On Thu, Jun 3, 2021 at 1:08 PM Zalman Stern <zalman@...> wrote:
that's pretty handy, actually. I'm not sure it should be a property of
the V spec itself, rather it could be a requirement that software
which is translated in this method could require an implementation
with VLEN >= 128 else it would fall back to a scalar translation.
for RVV, I was pretty comfortable with the requirement that RVV
require VLEN >= 128 before this whole thread started. it seemed like a
good length (4 x 32b words) which matched other SIMD instructions sets
as you have noted.
with this post, Tariq indicated that he wants to reduce the amount of
state. from this, I started to think it might be better to shorten
this to VLEN >= 64 or perhaps VLEN >= max(XLEN,FLEN) rather than
reducing the number of named registers [*]

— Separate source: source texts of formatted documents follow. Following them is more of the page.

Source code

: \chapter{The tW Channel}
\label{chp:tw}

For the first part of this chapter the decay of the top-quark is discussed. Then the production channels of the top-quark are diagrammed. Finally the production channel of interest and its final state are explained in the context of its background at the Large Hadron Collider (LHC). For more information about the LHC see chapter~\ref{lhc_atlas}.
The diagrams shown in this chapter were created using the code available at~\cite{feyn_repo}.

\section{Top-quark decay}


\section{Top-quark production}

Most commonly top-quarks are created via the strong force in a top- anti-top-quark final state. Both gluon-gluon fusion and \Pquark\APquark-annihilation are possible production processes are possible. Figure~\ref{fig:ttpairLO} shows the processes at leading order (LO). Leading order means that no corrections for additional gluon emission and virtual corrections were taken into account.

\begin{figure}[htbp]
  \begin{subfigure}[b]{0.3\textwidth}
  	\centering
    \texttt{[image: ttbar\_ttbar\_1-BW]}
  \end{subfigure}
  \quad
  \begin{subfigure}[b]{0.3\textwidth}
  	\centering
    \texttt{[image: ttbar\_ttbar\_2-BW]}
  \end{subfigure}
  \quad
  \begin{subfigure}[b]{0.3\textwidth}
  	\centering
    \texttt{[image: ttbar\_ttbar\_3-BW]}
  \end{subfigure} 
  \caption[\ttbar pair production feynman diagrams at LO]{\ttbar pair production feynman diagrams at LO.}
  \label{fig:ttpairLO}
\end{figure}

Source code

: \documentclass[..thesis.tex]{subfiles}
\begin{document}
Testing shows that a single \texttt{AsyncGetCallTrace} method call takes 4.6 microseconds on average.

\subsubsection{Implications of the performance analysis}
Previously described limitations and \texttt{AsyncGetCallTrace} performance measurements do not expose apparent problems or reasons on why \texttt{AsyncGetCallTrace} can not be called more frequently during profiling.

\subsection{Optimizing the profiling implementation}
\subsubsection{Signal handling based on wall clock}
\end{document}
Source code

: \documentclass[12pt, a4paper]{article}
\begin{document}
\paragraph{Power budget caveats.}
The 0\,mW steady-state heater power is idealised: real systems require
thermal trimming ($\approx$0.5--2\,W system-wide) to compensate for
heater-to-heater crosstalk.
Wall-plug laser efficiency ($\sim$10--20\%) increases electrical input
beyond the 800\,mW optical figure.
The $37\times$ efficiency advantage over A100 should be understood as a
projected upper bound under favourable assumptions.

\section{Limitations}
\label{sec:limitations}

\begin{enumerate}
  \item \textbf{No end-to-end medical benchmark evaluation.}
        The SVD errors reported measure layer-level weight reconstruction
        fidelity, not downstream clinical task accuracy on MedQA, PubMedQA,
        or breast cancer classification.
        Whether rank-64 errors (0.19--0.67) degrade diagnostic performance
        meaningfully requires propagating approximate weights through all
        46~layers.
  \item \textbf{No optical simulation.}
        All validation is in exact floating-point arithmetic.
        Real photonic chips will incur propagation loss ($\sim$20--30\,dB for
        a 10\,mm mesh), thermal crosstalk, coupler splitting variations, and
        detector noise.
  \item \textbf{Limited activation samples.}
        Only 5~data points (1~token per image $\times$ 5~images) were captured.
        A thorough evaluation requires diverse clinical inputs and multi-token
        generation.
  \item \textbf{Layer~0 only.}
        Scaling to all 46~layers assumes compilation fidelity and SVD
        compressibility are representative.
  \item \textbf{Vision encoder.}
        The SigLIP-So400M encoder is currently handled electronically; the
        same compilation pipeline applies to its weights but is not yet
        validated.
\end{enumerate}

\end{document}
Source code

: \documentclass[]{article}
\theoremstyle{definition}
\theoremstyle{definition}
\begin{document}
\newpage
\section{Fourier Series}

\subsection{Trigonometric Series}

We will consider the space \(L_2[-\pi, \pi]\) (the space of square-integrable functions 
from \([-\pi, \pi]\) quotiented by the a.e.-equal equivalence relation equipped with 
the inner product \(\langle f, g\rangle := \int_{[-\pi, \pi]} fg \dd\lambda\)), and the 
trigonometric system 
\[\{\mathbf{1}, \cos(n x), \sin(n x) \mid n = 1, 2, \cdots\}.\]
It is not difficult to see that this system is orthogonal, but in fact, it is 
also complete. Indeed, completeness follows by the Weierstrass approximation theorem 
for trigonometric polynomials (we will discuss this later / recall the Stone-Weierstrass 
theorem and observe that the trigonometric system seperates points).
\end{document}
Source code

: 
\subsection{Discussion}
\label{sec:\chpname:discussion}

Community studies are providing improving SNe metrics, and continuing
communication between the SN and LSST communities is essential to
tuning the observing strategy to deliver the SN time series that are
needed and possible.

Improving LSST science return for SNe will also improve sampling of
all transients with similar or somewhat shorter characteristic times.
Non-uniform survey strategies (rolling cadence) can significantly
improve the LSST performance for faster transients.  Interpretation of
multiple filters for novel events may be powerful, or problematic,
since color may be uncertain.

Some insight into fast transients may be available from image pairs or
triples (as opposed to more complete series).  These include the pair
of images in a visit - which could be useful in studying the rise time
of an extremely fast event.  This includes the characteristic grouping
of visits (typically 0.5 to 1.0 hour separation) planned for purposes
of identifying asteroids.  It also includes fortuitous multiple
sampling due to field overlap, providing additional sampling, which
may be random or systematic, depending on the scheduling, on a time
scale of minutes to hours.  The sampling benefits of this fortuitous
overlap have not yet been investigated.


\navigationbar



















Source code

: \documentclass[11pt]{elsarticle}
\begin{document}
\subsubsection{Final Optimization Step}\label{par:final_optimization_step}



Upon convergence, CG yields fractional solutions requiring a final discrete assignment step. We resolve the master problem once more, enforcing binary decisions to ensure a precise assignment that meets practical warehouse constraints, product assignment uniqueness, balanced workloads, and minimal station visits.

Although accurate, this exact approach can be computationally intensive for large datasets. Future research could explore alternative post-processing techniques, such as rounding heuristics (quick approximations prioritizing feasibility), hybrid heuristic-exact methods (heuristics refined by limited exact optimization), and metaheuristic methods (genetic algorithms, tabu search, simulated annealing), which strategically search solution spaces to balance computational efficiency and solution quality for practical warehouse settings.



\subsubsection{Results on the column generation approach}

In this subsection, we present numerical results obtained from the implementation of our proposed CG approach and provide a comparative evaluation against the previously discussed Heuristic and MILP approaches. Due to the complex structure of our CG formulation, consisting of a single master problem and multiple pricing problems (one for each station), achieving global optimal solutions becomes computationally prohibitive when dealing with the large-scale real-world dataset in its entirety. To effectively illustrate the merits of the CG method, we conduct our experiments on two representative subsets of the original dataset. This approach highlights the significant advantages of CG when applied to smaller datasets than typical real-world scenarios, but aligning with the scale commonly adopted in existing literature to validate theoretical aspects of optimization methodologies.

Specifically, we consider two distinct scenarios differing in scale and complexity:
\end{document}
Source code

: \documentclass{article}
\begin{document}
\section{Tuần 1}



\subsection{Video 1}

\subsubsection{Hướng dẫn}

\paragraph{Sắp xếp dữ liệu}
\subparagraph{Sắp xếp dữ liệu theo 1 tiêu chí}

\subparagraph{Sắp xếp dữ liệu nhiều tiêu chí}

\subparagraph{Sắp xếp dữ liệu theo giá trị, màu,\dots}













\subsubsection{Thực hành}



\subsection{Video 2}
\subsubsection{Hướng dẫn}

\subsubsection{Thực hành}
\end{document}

Regarding performance, VLEN=32 or 64 seems ridiculously small until
you consider register grouping. The RVV-lite profile that I'm
proposing would require SEW/LMUL=8, so VLMAX=4 for VLEN=32, and
VLMAX=8 for VLEN=64. These are reasonable vector lengths to get
reasonable amounts of parallelism.
[*] why not just restrict small implementations to 16 or 8 named
registers with VLEN >= 128? it is a consequence of how RVV has chosen
to implement widening and narrowing instructions, which require using
register grouping. in my RVV-lite profile, I considered eliminating
register groups entirely, but this would require some other way to do
widening/narrowing which would not be compatible with RVV. with
SEW/LMUL=32/4, a common setting, there are only 8 vector registers
available. to save register file area, restricting this to just 4
vector registers seems too restrictive. instead, I think relaxing
VLMAX >= 64 achieves the same effect (halving the required register
file size) without requiring such a restriction.